Cooch Behar-enclaves

Uit Wikipedia, de vrije encyclopedie
(Doorverwezen vanaf Cooch Beharexclaves)
Schematische kaart van de Cooch Beharenclaves. De bovenkant wijst naar het oosten.

De Cooch Behar-enclaves, ook wel bekend als de chitmahals, vormden tot 1 augustus 2015 een complex van enclaves en exclaves[1] op de grens van India en Bangladesh en stonden bekend als het meest gecompliceerde en grootste en-/exclavecomplex ter wereld.

Statistieken[bewerken | brontekst bewerken]

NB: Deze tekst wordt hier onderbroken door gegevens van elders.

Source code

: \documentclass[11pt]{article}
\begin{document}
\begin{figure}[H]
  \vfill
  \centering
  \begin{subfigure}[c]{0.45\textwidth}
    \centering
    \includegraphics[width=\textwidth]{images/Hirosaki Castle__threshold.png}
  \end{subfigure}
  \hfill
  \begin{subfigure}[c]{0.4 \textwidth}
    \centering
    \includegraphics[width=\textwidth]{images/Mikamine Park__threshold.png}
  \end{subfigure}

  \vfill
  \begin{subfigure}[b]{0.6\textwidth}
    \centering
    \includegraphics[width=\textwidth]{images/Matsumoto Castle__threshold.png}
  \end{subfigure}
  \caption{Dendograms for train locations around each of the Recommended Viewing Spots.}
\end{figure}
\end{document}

Het complex bestond uit 106 exclaves van de Indiase staat West-Bengalen in Bangladesh en 92 exclaves van Bangladesh in India. De totale grootte van de Indiase exclaves bedroeg 69,6 km² en die van Bangladesh 49,7 km². In totaal waren er 28 enclaves binnen enclaves (counter-enclaves), waarvan zeven van India en 21 van Bangladesh. Ook de kleinste internationale enclave ter wereld, Upan Chowki Bhaini, een Bengaalse[2] exclave met een oppervlakte van 53 m², bevond zich in het complex.

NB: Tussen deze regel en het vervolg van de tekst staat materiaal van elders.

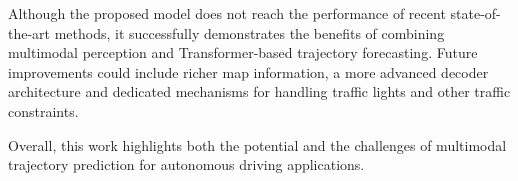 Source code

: \documentclass[conference]{IEEEtran}
\begin{document}
Although the proposed model does not reach the performance of recent state-of-the-art methods, it successfully demonstrates the benefits of combining multimodal perception and Transformer-based trajectory forecasting. Future improvements could include richer map information, a more advanced decoder architecture and dedicated mechanisms for handling traffic lights and other traffic constraints.

Overall, this work highlights both the potential and the challenges of multimodal trajectory prediction for autonomous driving applications.




\printbibliography
\end{document}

Tevens bevatte het één enclave binnen een enclave binnen een enclave (counter-counter-enclave). Deze Indiase exclave was de enige counter-counter-enclave ter wereld. Deze vroegere counter-counter enclave werd gevormd door een juteveld met de naam 'Dahala Khagrabari' (#1/51) en lag binnen de Bangladeshi-counter-enclave Upanchowki Bhajni, die weer binnen de Indiase enclave Balapara Khagrabari lag, die zich op de grens van de Bangladeshi-subdistricten (upazilas) Debiganj en Domar bevond.

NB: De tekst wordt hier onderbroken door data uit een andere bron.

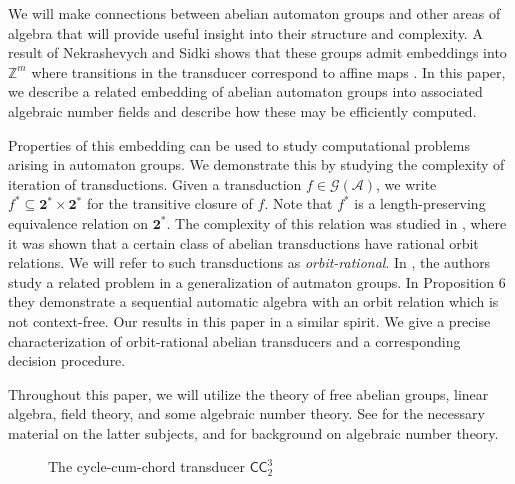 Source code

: \documentclass[12pt, letterpaper]{article}
\newcommand{\Z}{\mathbb Z}
\newcommand{\bin}{\mathbf 2}
\newcommand{\A}{\mathcal A}
\newcommand{\CC}{\mathsf{CC}}
\newcommand{\gp}{\mathcal G}
\begin{document}
We will make connections between abelian automaton groups and other areas of
algebra that will provide useful insight into their structure and complexity.
A result of Nekrashevych and Sidki shows that these groups admit embeddings
into $\Z^m$ where transitions in the transducer correspond to affine maps
\cite{nekrashevych2004automorphisms}.  In this paper, we describe a related
embedding of abelian automaton groups into associated algebraic number fields
and describe how these may be efficiently computed.

Properties of this embedding can be used to study computational problems
arising in automaton groups. We demonstrate this by studying the complexity
of iteration of transductions. Given a transduction $f \in \gp(\A)$, we write
$f^* \subseteq \bin^* \times \bin^*$ for the transitive closure of $f$.  Note
that $f^*$ is a length-preserving equivalence relation on $\bin^*$.  The
complexity of this relation was studied in \cite{jalc170214}, where it
was shown that a certain class of abelian transductions have rational orbit
relations.  We will refer to such transductions as \emph{orbit-rational}.
In \cite{BroughKhoussainovNelson08:sequential_automatic}, the authors study a
related problem in a generalization of autmaton groups.  In Proposition 6
they demonstrate a sequential automatic algebra with an orbit relation which is
not context-free. Our results in this paper in a similar spirit. We give a
precise characterization of orbit-rational abelian transducers and a
corresponding decision procedure.

Throughout this paper, we will utilize the theory of free abelian groups,
linear algebra, field theory, and some algebraic number theory. See
\cite{Hungerford78} for the necessary material on the latter subjects, and
\cite{ireland1990classical, stein2012algebraic} for background on algebraic
number theory.
\begin{figure}[hb]
    \centering
    \caption{The cycle-cum-chord transducer $\CC^3_2$}
    \label{fig:cc-3-2}
\end{figure}
\end{document}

Een van de Bengaalse enclaves, Dahagram-Angarpota, was tot 2011 de enige deeltijd-enclave ter wereld. De dorpen in de enclave waren via de Tin Bigha Corridor verbonden met Bangladesh. Aanvankelijk opende India de doorgang bij daglicht, maar alleen om het hele uur. Een overeenkomst tussen beide landen in september 2011 maakte aan deze unieke situatie een eind. Bangladesh sloot voor het gebruik ervan een leaseovereenkomst met India. De corridor zou nu 24 uur per dag geopend zijn.

Schematische weergave van de enclaves:

Bangladesh

102 enclaves van India (69,5 km²)

21 counter-enclaves van Bangladesh (2,1 km²)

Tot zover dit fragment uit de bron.